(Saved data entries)
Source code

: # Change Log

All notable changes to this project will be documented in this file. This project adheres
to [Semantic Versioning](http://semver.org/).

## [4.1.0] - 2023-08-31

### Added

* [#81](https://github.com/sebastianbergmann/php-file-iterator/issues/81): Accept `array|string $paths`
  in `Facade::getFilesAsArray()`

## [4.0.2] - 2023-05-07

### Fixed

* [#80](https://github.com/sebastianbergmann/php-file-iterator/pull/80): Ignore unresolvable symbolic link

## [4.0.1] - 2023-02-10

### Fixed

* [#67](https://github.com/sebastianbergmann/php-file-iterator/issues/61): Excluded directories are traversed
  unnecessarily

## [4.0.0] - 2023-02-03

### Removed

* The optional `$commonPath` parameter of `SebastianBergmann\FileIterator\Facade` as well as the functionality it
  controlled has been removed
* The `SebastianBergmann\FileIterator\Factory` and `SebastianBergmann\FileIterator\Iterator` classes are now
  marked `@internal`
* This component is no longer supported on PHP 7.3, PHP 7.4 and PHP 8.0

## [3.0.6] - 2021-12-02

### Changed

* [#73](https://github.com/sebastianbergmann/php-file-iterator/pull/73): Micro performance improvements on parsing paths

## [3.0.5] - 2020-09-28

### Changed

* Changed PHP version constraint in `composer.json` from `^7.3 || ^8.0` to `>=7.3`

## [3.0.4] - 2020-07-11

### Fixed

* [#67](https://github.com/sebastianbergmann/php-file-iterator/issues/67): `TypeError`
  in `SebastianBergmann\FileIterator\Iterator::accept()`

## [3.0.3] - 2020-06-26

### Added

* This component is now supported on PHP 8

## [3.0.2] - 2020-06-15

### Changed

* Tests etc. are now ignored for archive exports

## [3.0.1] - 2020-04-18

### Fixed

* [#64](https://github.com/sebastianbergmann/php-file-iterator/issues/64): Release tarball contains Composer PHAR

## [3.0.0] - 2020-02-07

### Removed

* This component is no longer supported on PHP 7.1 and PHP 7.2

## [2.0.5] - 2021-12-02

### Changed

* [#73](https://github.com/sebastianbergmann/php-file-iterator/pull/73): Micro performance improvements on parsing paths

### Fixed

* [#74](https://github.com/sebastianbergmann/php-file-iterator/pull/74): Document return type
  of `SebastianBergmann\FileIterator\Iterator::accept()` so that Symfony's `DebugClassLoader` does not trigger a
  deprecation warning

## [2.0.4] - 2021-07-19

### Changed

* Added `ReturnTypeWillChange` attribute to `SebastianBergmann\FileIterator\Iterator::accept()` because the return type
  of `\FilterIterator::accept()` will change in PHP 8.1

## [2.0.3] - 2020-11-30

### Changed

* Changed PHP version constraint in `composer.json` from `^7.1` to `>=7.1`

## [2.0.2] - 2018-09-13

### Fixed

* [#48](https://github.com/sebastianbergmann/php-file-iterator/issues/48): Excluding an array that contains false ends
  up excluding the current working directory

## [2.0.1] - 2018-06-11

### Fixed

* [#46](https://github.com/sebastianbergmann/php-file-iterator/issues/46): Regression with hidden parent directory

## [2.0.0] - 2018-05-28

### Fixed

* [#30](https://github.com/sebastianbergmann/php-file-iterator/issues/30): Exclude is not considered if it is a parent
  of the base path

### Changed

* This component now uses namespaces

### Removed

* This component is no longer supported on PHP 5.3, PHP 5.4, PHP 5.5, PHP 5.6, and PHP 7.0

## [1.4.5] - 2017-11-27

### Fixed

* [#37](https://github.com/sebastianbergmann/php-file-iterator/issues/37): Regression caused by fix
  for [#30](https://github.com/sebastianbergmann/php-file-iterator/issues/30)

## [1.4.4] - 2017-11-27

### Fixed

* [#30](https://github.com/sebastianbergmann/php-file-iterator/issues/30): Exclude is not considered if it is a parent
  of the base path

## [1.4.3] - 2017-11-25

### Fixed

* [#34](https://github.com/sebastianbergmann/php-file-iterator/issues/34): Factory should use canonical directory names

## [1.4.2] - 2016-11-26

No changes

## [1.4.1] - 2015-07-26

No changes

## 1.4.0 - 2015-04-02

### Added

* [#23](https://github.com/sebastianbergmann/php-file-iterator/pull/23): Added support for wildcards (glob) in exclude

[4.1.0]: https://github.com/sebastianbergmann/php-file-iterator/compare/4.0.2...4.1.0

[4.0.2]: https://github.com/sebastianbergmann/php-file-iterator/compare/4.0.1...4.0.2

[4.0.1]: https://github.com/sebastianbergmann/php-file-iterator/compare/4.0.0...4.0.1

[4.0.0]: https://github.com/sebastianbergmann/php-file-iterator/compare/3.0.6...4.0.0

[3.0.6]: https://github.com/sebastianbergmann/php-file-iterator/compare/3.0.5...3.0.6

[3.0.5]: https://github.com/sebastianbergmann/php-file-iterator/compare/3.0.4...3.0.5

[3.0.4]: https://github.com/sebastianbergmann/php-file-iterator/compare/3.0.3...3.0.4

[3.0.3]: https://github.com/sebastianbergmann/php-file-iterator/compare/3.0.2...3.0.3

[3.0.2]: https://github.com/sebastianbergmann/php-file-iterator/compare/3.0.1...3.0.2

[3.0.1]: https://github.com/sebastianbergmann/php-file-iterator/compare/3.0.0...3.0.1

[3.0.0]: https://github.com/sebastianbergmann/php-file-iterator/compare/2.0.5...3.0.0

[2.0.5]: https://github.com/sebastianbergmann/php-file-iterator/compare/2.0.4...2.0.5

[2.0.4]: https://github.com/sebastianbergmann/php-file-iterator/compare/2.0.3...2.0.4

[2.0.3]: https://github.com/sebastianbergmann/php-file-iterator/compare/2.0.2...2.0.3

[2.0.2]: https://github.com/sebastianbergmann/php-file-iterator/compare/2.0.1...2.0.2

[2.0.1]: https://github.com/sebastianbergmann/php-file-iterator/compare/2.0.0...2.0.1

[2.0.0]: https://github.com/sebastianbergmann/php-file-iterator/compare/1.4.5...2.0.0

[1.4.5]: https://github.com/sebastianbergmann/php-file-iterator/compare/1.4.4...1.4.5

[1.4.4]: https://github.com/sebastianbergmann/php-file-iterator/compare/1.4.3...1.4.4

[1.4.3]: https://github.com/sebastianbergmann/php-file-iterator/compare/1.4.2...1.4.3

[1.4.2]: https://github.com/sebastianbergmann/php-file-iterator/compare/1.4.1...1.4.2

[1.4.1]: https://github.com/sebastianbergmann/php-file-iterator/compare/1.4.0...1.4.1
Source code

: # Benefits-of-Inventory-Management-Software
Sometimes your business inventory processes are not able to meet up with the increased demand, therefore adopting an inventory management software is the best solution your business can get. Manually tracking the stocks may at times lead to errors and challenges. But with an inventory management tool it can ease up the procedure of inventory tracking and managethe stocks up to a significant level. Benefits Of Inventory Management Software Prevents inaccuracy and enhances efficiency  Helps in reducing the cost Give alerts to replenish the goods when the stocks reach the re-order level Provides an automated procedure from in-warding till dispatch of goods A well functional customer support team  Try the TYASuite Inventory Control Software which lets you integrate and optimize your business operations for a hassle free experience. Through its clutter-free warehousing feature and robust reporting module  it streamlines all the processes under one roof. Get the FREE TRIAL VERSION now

---

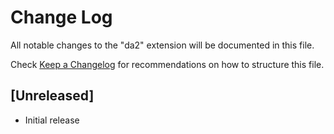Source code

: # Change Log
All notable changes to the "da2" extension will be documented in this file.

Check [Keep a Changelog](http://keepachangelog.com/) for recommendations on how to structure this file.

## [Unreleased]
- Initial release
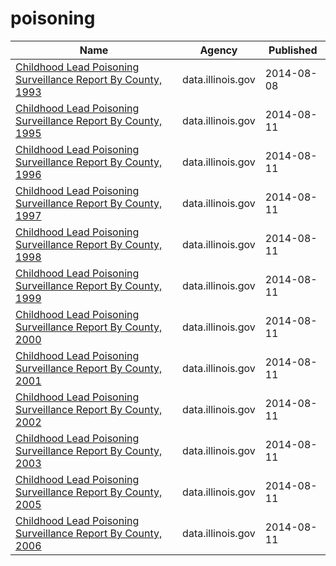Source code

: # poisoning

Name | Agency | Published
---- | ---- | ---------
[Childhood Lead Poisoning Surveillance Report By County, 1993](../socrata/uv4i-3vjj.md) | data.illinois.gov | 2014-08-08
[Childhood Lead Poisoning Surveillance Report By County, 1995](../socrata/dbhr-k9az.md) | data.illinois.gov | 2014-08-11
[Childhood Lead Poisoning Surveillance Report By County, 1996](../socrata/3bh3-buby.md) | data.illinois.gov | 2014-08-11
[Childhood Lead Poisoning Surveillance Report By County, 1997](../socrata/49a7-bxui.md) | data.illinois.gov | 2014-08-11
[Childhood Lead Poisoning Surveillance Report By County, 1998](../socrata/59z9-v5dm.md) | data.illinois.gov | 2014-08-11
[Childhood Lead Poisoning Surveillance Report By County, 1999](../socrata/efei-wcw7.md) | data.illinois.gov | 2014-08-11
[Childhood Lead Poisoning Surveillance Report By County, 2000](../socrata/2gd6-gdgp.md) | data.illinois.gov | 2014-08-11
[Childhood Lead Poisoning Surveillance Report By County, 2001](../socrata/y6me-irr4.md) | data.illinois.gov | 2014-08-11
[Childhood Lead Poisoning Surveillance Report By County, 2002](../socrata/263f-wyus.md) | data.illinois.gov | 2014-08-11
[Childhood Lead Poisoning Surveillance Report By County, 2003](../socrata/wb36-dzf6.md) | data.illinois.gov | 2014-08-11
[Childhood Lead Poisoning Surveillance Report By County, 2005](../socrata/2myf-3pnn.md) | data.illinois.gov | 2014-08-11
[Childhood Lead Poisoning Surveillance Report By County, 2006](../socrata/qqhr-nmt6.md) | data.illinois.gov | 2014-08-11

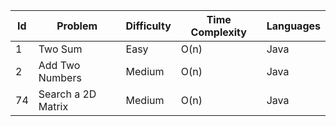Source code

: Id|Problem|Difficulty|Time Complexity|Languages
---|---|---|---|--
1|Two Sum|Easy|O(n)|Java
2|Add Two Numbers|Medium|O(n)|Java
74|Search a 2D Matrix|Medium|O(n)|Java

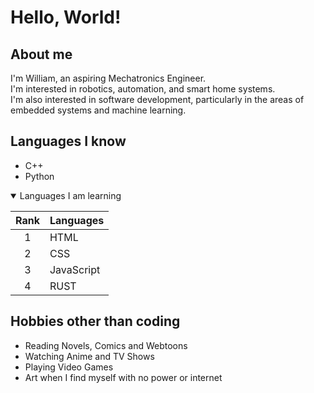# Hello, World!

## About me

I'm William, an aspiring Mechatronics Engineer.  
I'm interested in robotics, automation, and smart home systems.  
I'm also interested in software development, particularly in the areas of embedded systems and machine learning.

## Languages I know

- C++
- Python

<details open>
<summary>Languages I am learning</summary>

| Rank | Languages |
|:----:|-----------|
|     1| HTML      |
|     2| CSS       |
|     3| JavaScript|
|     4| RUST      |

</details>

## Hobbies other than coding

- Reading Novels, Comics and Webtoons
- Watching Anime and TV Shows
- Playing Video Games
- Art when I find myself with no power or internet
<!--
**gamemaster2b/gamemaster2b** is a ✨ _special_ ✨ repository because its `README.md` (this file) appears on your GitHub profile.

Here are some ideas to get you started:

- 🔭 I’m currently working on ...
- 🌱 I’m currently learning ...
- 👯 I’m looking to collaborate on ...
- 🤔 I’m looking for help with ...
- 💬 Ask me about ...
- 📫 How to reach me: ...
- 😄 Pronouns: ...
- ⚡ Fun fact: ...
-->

● TASK BRIEF:
Within the lines above, find those holding the word "contains" and copy them.

● RESULT:
* [#64](https://github.com/sebastianbergmann/php-file-iterator/issues/64): Release tarball contains Composer PHAR
* [#48](https://github.com/sebastianbergmann/php-file-iterator/issues/48): Excluding an array that contains false ends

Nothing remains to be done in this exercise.